**What the exercise asks:**
Note each line of the entries that includes "checkbox". Then copy those lines.

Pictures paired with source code
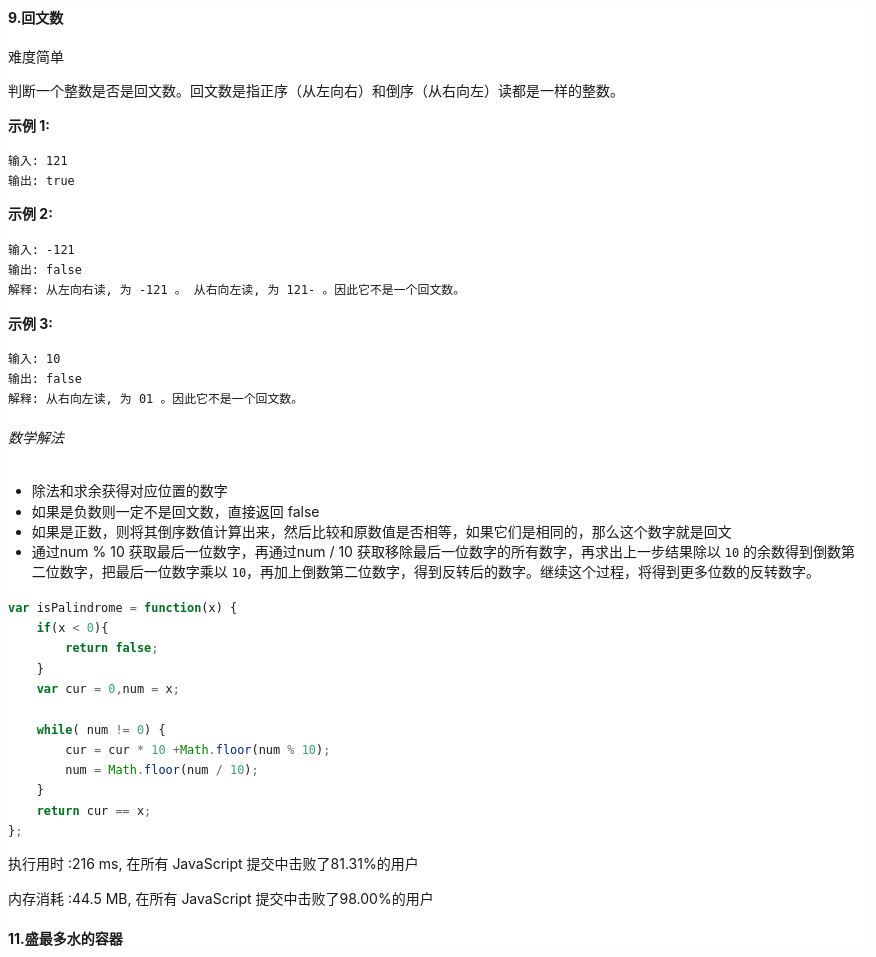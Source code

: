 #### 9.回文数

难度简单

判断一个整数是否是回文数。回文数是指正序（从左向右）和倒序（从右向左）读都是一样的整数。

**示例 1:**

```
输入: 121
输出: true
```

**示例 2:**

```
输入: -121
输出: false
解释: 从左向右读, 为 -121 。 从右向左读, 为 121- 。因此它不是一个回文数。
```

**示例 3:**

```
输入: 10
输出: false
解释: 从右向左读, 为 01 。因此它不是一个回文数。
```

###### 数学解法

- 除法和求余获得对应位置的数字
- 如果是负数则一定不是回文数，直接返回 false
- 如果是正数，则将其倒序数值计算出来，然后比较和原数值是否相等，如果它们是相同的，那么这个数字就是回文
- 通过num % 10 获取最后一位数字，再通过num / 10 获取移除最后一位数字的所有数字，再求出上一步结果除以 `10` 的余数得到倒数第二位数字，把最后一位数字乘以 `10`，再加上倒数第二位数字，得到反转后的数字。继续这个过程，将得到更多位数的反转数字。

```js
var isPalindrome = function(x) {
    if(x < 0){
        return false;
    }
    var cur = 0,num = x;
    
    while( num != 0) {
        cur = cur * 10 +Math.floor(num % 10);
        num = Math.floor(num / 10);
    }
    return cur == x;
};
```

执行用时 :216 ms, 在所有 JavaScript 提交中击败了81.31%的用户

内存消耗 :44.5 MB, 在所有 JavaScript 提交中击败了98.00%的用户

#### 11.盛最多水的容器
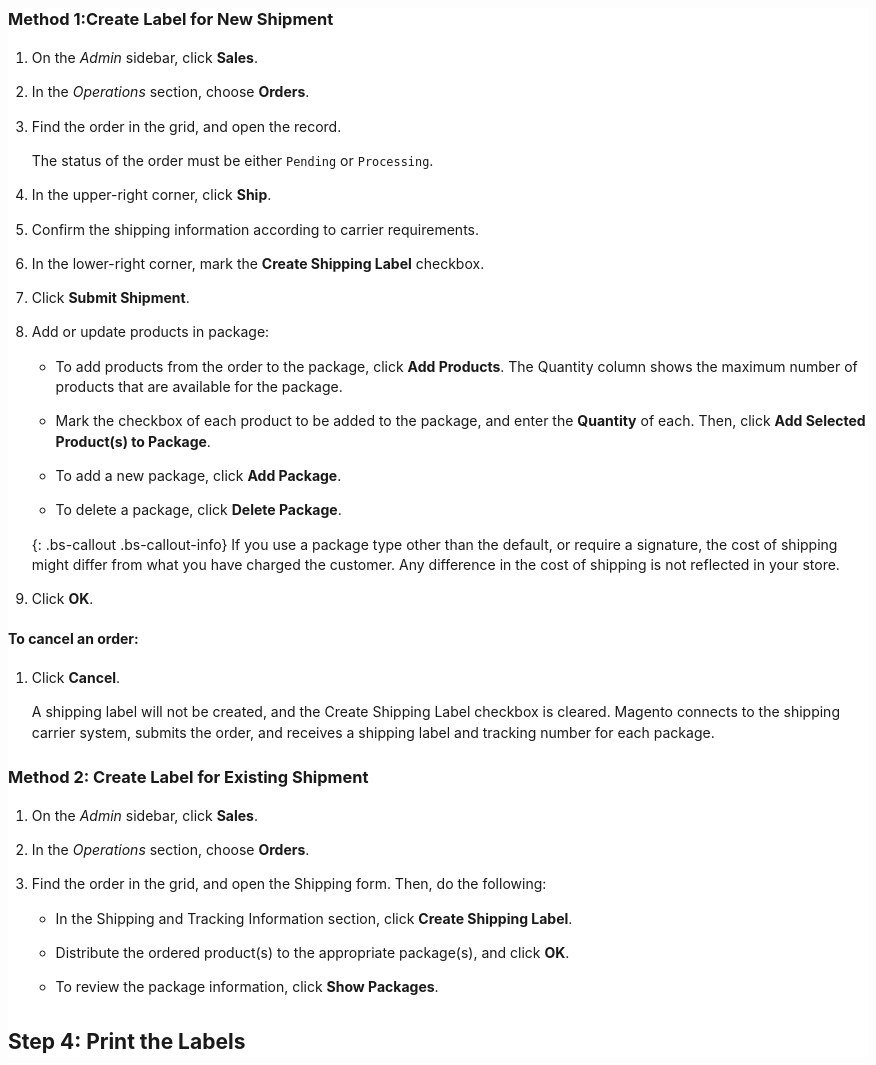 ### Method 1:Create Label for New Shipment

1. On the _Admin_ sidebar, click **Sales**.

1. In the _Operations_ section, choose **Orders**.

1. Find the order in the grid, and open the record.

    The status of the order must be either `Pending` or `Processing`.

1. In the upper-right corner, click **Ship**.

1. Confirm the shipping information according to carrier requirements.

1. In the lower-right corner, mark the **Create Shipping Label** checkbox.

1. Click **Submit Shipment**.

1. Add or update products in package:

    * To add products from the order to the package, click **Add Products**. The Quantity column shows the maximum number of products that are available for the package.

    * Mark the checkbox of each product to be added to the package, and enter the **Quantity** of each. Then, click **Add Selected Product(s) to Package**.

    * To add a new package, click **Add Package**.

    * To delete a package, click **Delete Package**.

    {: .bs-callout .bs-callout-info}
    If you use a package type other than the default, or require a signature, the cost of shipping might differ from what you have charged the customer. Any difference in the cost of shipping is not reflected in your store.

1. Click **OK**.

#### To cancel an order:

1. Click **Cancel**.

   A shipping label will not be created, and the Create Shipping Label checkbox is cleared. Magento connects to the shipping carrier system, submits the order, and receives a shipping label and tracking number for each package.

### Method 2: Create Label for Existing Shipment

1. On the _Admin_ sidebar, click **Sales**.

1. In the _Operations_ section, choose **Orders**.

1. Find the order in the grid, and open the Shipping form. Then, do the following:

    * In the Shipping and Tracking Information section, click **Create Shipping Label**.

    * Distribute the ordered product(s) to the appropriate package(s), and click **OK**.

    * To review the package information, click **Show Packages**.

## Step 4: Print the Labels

**Answer for this exercise:**
1. In the lower-right corner, mark the **Create Shipping Label** checkbox.
    * Mark the checkbox of each product to be added to the package, and enter the **Quantity** of each. Then, click **Add Selected Product(s) to Package**.
   A shipping label will not be created, and the Create Shipping Label checkbox is cleared. Magento connects to the shipping carrier system, submits the order, and receives a shipping label and tracking number for each package.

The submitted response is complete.